L’improcessabilità di un Milan che resterà comunque primo in classifica

Author

Categories

Share

Partiamo da due dati incontrovertibili. Comunque andrà la prossima partita contro l’Hellas Verona, il Milan andrà alla sosta da primo in classifica dopo sette partite. Il secondo dato riguarda l’imbattibilità dei rossoneri, interrotta giovedì scorso dai francesi del Lille nella terza giornata della fase a gironi di Europa League a quasi otto mesi dall’ultima sconfitta rimediata dalla squadra di Pioli (era l’8 marzo, in occasione della gara interna persa contro il Genoa).
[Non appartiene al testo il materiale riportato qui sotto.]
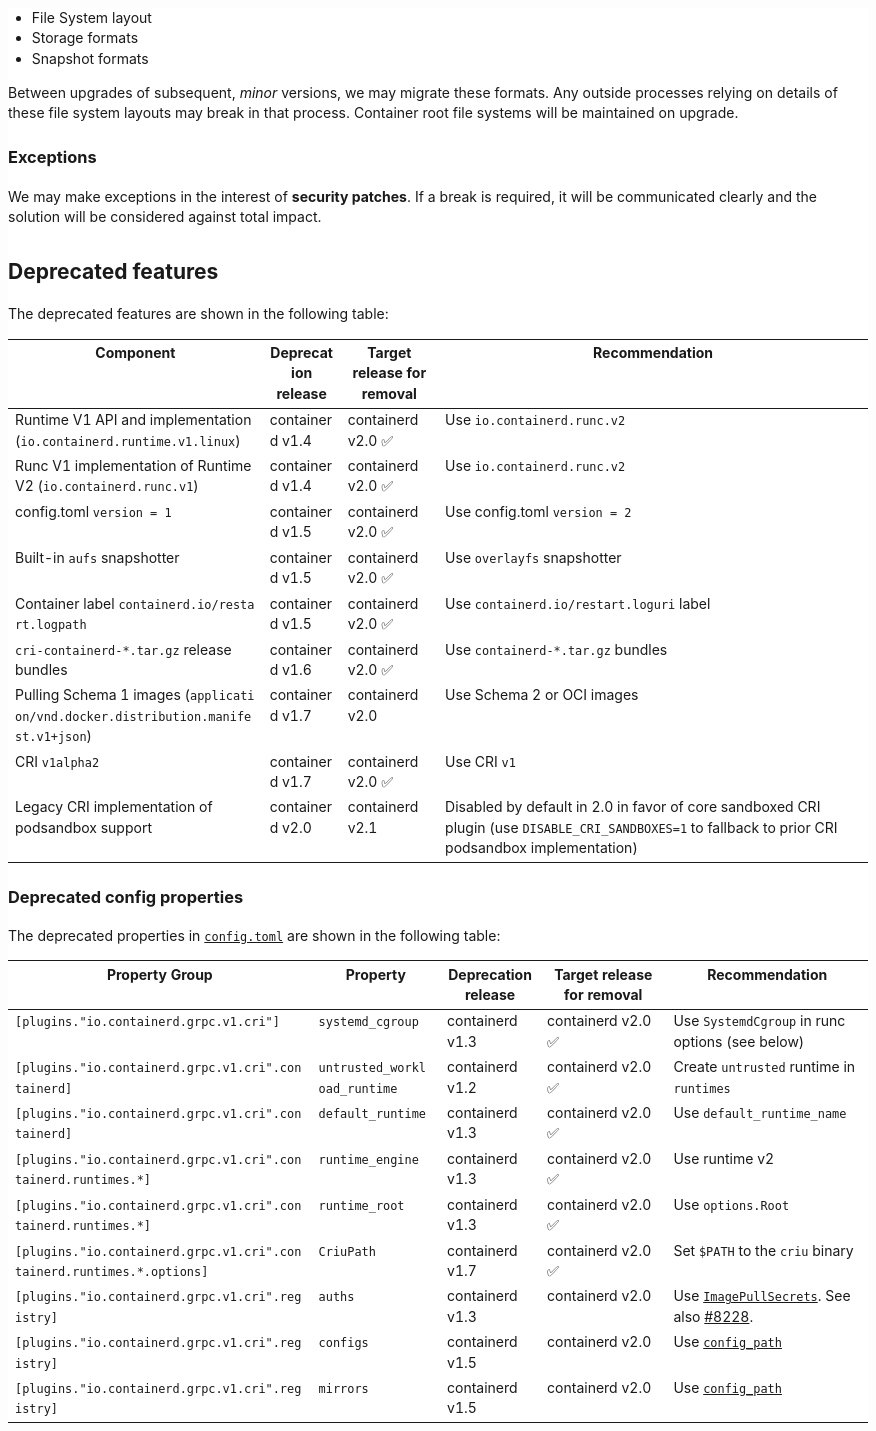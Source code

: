 - File System layout
- Storage formats
- Snapshot formats

Between upgrades of subsequent, _minor_ versions, we may migrate these formats.
Any outside processes relying on details of these file system layouts may break
in that process. Container root file systems will be maintained on upgrade.

### Exceptions

We may make exceptions in the interest of __security patches__. If a break is
required, it will be communicated clearly and the solution will be considered
against total impact.

## Deprecated features

The deprecated features are shown in the following table:

| Component                                                                        | Deprecation release | Target release for removal | Recommendation                           |
|----------------------------------------------------------------------------------|---------------------|----------------------------|------------------------------------------|
| Runtime V1 API and implementation (`io.containerd.runtime.v1.linux`)             | containerd v1.4     | containerd v2.0 ✅         | Use `io.containerd.runc.v2`              |
| Runc V1 implementation of Runtime V2 (`io.containerd.runc.v1`)                   | containerd v1.4     | containerd v2.0 ✅         | Use `io.containerd.runc.v2`              |
| config.toml `version = 1`                                                        | containerd v1.5     | containerd v2.0 ✅         | Use config.toml `version = 2`            |
| Built-in `aufs` snapshotter                                                      | containerd v1.5     | containerd v2.0 ✅         | Use `overlayfs` snapshotter              |
| Container label `containerd.io/restart.logpath`                                  | containerd v1.5     | containerd v2.0 ✅         | Use `containerd.io/restart.loguri` label |
| `cri-containerd-*.tar.gz` release bundles                                        | containerd v1.6     | containerd v2.0 ✅         | Use `containerd-*.tar.gz` bundles        |
| Pulling Schema 1 images (`application/vnd.docker.distribution.manifest.v1+json`) | containerd v1.7     | containerd v2.0            | Use Schema 2 or OCI images               |
| CRI `v1alpha2`                                                                   | containerd v1.7     | containerd v2.0 ✅         | Use CRI `v1`                             |
| Legacy CRI implementation of podsandbox support                                  | containerd v2.0     | containerd v2.1            | Disabled by default in 2.0 in favor of core sandboxed CRI plugin (use `DISABLE_CRI_SANDBOXES=1` to fallback to prior CRI podsandbox implementation) |


### Deprecated config properties
The deprecated properties in [`config.toml`](./docs/cri/config.md) are shown in the following table:

| Property Group                                                       | Property                     | Deprecation release | Target release for removal | Recommendation                                  |
|----------------------------------------------------------------------|------------------------------|---------------------|----------------------------|-------------------------------------------------|
|`[plugins."io.containerd.grpc.v1.cri"]`                               | `systemd_cgroup`             | containerd v1.3     | containerd v2.0 ✅         | Use `SystemdCgroup` in runc options (see below) |
|`[plugins."io.containerd.grpc.v1.cri".containerd]`                    | `untrusted_workload_runtime` | containerd v1.2     | containerd v2.0 ✅         | Create `untrusted` runtime in `runtimes`        |
|`[plugins."io.containerd.grpc.v1.cri".containerd]`                    | `default_runtime`            | containerd v1.3     | containerd v2.0 ✅         | Use `default_runtime_name`                      |
|`[plugins."io.containerd.grpc.v1.cri".containerd.runtimes.*]`         | `runtime_engine`             | containerd v1.3     | containerd v2.0 ✅         | Use runtime v2                                  |
|`[plugins."io.containerd.grpc.v1.cri".containerd.runtimes.*]`         | `runtime_root`               | containerd v1.3     | containerd v2.0 ✅         | Use `options.Root`                              |
|`[plugins."io.containerd.grpc.v1.cri".containerd.runtimes.*.options]` | `CriuPath`                   | containerd v1.7     | containerd v2.0 ✅         | Set `$PATH` to the `criu` binary                |
|`[plugins."io.containerd.grpc.v1.cri".registry]`                      | `auths`                      | containerd v1.3     | containerd v2.0            | Use [`ImagePullSecrets`](https://kubernetes.io/docs/tasks/configure-pod-container/pull-image-private-registry/). See also [#8228](https://github.com/containerd/containerd/issues/8228). |
|`[plugins."io.containerd.grpc.v1.cri".registry]`                      | `configs`                    | containerd v1.5     | containerd v2.0            | Use [`config_path`](./docs/hosts.md)            |
|`[plugins."io.containerd.grpc.v1.cri".registry]`                      | `mirrors`                    | containerd v1.5     | containerd v2.0            | Use [`config_path`](./docs/hosts.md)            |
Certo, in mezzo c’è stata un’inattività di tre mesi, ma la bontà del lavoro fatto in questo 2020 è improcessabile dopo una sola partita persa.
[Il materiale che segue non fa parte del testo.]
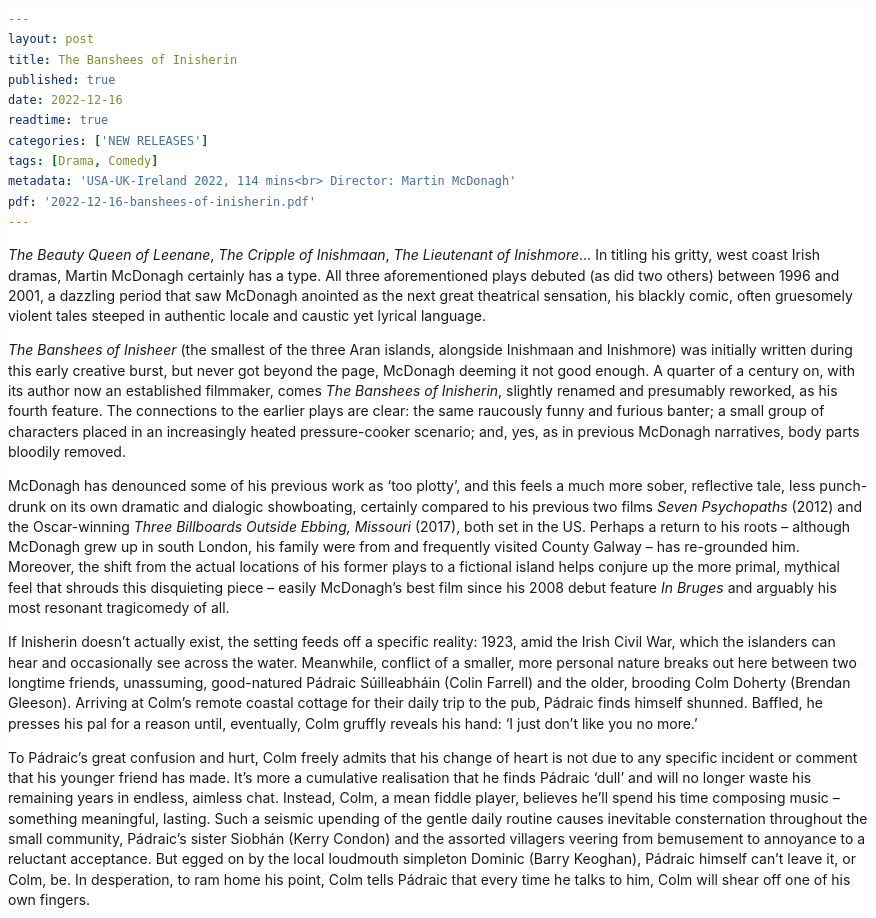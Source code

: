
 ```yaml
---
layout: post
title: The Banshees of Inisherin
published: true
date: 2022-12-16
readtime: true
categories: ['NEW RELEASES']
tags: [Drama, Comedy]
metadata: 'USA-UK-Ireland 2022, 114 mins<br> Director: Martin McDonagh'
pdf: '2022-12-16-banshees-of-inisherin.pdf'
---
```


_The Beauty Queen of Leenane_, _The Cripple of Inishmaan_, _The Lieutenant of Inishmore_… In titling his gritty, west coast Irish dramas, Martin McDonagh certainly has a type. All three aforementioned plays debuted (as did two others) between 1996 and 2001, a dazzling period that saw McDonagh anointed as the next great theatrical sensation, his blackly comic, often gruesomely violent tales steeped in authentic locale and caustic yet lyrical language.

_The Banshees of Inisheer_ (the smallest of the three Aran islands, alongside Inishmaan and Inishmore) was initially written during this early creative burst, but never got beyond the page, McDonagh deeming it not good enough.  A quarter of a century on, with its author now an established filmmaker, comes _The Banshees of Inisherin_, slightly renamed and presumably reworked, as his fourth feature. The connections to the earlier plays are clear: the same raucously funny and furious banter; a small group of characters placed in an increasingly heated pressure-cooker scenario; and, yes, as in previous McDonagh narratives, body parts bloodily removed.

McDonagh has denounced some of his previous work as ‘too plotty’, and this feels a much more sober, reflective tale, less punch-drunk on its own dramatic and dialogic showboating, certainly compared to his previous two films _Seven Psychopaths_ (2012) and the Oscar-winning _Three Billboards Outside Ebbing, Missouri_ (2017), both set in the US. Perhaps a return to his roots – although McDonagh grew up in south London, his family were from and frequently visited County Galway – has re-grounded him. Moreover, the shift from the actual locations of his former plays to a fictional island helps conjure up the more primal, mythical feel that shrouds this disquieting piece – easily McDonagh’s best film since his 2008 debut feature _In Bruges_ and arguably his most resonant tragicomedy of all.

If Inisherin doesn’t actually exist, the setting feeds off a specific reality: 1923, amid the Irish Civil War, which the islanders can hear and occasionally see across the water. Meanwhile, conflict of a smaller, more personal nature breaks out here between two longtime friends, unassuming, good-natured Pádraic Súilleabháin (Colin Farrell) and the older, brooding Colm Doherty (Brendan Gleeson). Arriving at Colm’s remote coastal cottage for their daily trip to the pub, Pádraic finds himself shunned. Baffled, he presses his pal for a reason until, eventually, Colm gruffly reveals his hand: ‘I just don’t like you no more.’

To Pádraic’s great confusion and hurt, Colm freely admits that his change of heart is not due to any specific incident or comment that his younger friend has made. It’s more a cumulative realisation that he finds Pádraic ‘dull’ and will no longer waste his remaining years in endless, aimless chat. Instead, Colm, a mean fiddle player, believes he’ll spend his time composing music – something meaningful, lasting. Such a seismic upending of the gentle daily routine causes inevitable consternation throughout the small community, Pádraic’s sister Siobhán (Kerry Condon) and the assorted villagers veering from bemusement to annoyance to a reluctant acceptance. But egged on by the local loudmouth simpleton Dominic (Barry Keoghan), Pádraic himself can’t leave it, or Colm, be. In desperation, to ram home his point, Colm tells Pádraic that every time he talks to him, Colm will shear off one of his own fingers.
Contro il Verona si valuterà realmente quanto la fatica si sia realmente fatta sentire o, viceversa, come la gara europea possa essere archiviata come una “serata storta” e poco di più. Altre valutazioni oggi appaiono non solo premature, ma alquanto grottesche. Analogamente a quanto si dice già sull’opportunità di riscattare alcuni elementi della rosa in prestito, vedi Brahim Diaz e Dalot. Davvero qualcuno può credere che oggi tra le priorità di Casa Milan ci sia la valutazione del destino di due giocatori che non hanno nemmeno disputato dieci partite ufficiali?

Colpiscono per realismo le parole di Demetrio Albertini, intervistato oggi dal quotidiano La Repubblica. Sottolineando la crescita del gruppo, l’ex giocatore del Milan ha espresso un concetto chiaro: “Questo Milan ha restituito il sorriso a noi milanisti. Dopo il primo lockdown ha trovato consapevolezza di squadra: finalmente è dentro un percorso senza ricominciare ogni volta da zero. E ha messo fieno in cascina, va dato merito a Pioli. Dovrà lavorare per restare dov’è, ci sono squadre che hanno più esperienza”. Parole ferme quanto giuste. Il resto – oggi – è chiacchiera.